Get the full neo4j power by using the Core Java API for traversing your Graph data base instead of Cypher Query Language – Data Science, Data Analytics and Machine Learning Consulting in Koblenz Germany

As I said yesterday I have been busy over the last months producing content so here you go. For related work we are most likely to use neo4j as core data base. This makes sense since we are basically building some kind of a social network. Most queries that we need to answer while offering the service or during data mining carry a friend of a friend structure.
For some of the queries we are doing counting or aggregations so I was wondering what is the most efficient way of querying against a neo4j data base. So I did a Benchmark with quite surprising results.
Just a quick remark, we used a data base consisting of papers and authors extracted from arxiv.org one of the biggest pre print sites available on the web. The data set is available for download and reproduction of the benchmark results at http://blog.related-work.net/data/
The data base as a neo4j file is 2GB (zipped) the schema looks pretty much like that:

 Paper1  <--[ref]-->  Paper2
   |                    |
   |[author]            |[author]
   v                    v
 Author1              Author2

For the benchmark we where trying to find coauthors which is basically a friend of a friend query following the author relationship (or breadth first search (depth 2))
As we know there are basically 3 ways of communicating with the neo4j Database:

Java Core API

Here you work on the nodes and relationship objects within java. Formulating a query once you have fixed an author node looks pretty much like this.
for (Relationship rel: author.getRelationships(RelationshipTypes.AUTHOROF)){ Node paper = rel.getOtherNode(author); for (Relationship coAuthorRel: paper.getRelationships(RelationshipTypes.AUTHOROF)){ Node coAuthor = coAuthorRel.getOtherNode(paper); if (coAuthor.getId()==author.getId())continue; resCnt++; } }
We see that the code can easily look very confusing (if queries are getting more complicated). On the other hand one can easy combine several similar traversals into one big query making readability worse but increasing performance.

Traverser Framework

The Traverser Framework ships with the Java API and I really like the idea of it. I think it is really easy to undestand the meaning of a query and in my opinion it really helps to create a good readability of the code.
Traversal t = new Traversal(); for (Path p:t.description().breadthFirst(). relationships(RelationshipTypes.AUTHOROF).evaluator(Evaluators.atDepth(2)). uniqueness(Uniqueness.NONE).traverse(author)){ Node coAuthor = p.endNode(); resCnt++; }
Especially if you have a lot of similar queries or queries that are refinements of other queries you can save them and extend them using the Traverser Framework. What a cool technique.

Cypher Query Language

And then there is Cypher Query language. An interface pushed a lot by neo4j. If you look at the query you can totally understand why. It is a really beautiful language that is close to SQL (Looking at Stackoverflow it is actually frightening how many people are trying to answer Foaf queries using MySQL) but still emphasizes on the graph like structure.
ExecutionEngine engine = new ExecutionEngine( graphDB ); String query = "START author=node("+author.getId()+ ") MATCH author-[:"+RelationshipTypes.AUTHOROF.name()+ "]-()-[:"+RelationshipTypes.AUTHOROF.name()+ "]- coAuthor RETURN coAuthor"; ExecutionResult result = engine.execute( query); scala.collection.Iterator it = result.columnAs("coAuthor"); while (it.hasNext()){ Node coAuthor = it.next(); resCnt++; } I was always wondering about the performance of this Query language. Writing a Query language is a very complex task and the more expressive the language is the harder it is to achieve good performance (same holds true for SPARQL in the semantic web) And lets just point out Cypher is quite expressive.

What where the results?

foafQueryesOnNeo4j — All queries have been executed 11 times where the first time was thrown away since it warms up neo4j caches. The values are average values over the other 10 executions.
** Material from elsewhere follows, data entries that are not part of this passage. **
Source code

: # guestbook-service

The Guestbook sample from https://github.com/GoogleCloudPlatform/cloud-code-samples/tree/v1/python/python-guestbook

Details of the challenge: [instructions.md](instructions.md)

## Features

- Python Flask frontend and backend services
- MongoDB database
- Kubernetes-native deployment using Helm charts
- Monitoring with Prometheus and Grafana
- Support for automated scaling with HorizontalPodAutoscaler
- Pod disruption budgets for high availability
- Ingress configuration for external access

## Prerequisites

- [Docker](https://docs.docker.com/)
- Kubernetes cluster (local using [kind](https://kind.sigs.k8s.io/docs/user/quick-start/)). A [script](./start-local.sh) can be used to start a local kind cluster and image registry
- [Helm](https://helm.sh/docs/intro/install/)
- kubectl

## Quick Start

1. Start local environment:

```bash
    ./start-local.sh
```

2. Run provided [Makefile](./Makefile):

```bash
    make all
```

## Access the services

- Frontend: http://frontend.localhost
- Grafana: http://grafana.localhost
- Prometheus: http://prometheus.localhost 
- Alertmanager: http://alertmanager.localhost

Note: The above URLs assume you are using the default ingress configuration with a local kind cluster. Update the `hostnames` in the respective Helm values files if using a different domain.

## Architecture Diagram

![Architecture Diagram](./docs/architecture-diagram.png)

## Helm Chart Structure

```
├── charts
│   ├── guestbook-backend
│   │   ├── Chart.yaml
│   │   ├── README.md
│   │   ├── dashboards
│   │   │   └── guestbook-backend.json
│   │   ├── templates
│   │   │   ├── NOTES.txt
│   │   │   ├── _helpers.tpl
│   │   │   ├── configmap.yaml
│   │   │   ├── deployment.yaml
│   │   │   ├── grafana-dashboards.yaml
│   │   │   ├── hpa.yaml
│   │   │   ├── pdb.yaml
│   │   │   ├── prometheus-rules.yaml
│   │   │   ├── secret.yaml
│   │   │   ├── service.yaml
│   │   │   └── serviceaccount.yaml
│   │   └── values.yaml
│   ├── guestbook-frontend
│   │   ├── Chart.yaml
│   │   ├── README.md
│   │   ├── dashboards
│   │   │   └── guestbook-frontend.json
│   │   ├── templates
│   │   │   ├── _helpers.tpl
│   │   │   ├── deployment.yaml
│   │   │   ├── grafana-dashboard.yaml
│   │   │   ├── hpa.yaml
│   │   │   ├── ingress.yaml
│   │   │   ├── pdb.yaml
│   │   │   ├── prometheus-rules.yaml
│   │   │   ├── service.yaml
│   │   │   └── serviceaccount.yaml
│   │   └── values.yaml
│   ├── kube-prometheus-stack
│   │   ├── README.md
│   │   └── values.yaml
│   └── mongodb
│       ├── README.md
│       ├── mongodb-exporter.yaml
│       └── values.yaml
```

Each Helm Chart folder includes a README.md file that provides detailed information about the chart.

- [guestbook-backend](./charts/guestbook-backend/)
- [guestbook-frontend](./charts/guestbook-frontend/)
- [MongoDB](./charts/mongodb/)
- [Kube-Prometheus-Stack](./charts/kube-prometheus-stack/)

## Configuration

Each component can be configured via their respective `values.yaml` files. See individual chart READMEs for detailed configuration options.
The Core API is able to answer about 2000 friend of a friend queries (I have to admit on a very sparse network).
The Traverser framework is about 25% slower than the Core API
Worst is cypher which is slower at least one order of magnitude only able to answer about 100 FOAF like queries per second.

I was shocked so I talked with Andres Taylor from neo4j who is mainly working for cypher. He asked my which neo4j version I used and I said it was 1.7. He told me I should check out 1.9. since Cypher has become more performant. So I run the benchmarks over neo4j 1.8 and neo4j 1.9 unfortunately Cypher became slower in newer neo4j releases.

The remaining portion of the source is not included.